Assignment: Copy out each line of the material in which the word "monitorización" can be found.

########

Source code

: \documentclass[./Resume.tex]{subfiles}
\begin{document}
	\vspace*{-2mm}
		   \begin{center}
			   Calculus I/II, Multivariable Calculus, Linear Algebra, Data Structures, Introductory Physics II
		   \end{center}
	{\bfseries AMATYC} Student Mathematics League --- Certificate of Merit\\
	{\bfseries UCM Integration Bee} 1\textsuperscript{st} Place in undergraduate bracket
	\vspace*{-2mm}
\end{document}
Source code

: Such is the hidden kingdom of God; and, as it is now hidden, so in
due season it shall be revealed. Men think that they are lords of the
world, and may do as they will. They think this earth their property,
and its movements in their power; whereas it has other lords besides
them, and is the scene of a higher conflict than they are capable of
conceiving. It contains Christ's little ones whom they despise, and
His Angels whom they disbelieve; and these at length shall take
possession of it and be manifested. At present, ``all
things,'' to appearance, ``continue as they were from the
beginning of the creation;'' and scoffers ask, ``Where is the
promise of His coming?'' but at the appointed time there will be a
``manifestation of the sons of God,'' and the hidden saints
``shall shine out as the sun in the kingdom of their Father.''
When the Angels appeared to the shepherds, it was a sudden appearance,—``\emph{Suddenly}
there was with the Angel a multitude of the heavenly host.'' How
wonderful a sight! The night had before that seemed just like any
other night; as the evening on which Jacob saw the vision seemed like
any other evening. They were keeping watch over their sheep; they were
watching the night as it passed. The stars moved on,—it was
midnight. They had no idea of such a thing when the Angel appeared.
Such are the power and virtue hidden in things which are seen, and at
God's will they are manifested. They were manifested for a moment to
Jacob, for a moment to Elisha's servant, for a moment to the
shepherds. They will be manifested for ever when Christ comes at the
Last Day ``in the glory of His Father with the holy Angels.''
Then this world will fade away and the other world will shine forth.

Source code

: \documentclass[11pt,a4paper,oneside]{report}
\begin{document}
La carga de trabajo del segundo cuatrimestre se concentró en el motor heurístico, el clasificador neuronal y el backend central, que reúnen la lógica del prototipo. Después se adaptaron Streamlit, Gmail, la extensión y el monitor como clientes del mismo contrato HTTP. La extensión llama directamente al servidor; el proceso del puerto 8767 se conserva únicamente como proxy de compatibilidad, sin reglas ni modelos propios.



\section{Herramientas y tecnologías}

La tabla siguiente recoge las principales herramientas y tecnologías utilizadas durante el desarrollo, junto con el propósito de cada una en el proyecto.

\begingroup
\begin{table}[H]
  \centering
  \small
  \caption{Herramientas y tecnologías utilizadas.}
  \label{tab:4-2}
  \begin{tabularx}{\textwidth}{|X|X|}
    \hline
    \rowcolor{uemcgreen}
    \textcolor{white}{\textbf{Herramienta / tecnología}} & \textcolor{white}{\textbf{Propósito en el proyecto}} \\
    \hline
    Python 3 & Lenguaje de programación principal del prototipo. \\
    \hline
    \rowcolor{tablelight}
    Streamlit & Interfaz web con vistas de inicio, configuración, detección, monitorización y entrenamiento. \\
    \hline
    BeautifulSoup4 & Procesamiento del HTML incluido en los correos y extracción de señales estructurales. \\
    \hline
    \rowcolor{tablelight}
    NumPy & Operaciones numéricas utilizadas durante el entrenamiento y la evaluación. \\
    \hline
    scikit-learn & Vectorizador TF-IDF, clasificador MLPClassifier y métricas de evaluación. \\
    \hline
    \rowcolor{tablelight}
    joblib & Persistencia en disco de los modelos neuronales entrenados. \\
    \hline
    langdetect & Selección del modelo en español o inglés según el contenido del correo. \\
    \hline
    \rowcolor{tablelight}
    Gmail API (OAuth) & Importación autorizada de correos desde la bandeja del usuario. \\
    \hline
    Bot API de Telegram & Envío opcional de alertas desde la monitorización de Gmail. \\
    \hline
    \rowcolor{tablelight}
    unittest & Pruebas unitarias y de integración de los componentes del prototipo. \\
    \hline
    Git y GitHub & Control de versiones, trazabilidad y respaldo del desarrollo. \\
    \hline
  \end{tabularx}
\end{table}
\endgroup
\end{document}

########

Answer for the task:
    Streamlit & Interfaz web con vistas de inicio, configuración, detección, monitorización y entrenamiento. \\
    Bot API de Telegram & Envío opcional de alertas desde la monitorización de Gmail. \\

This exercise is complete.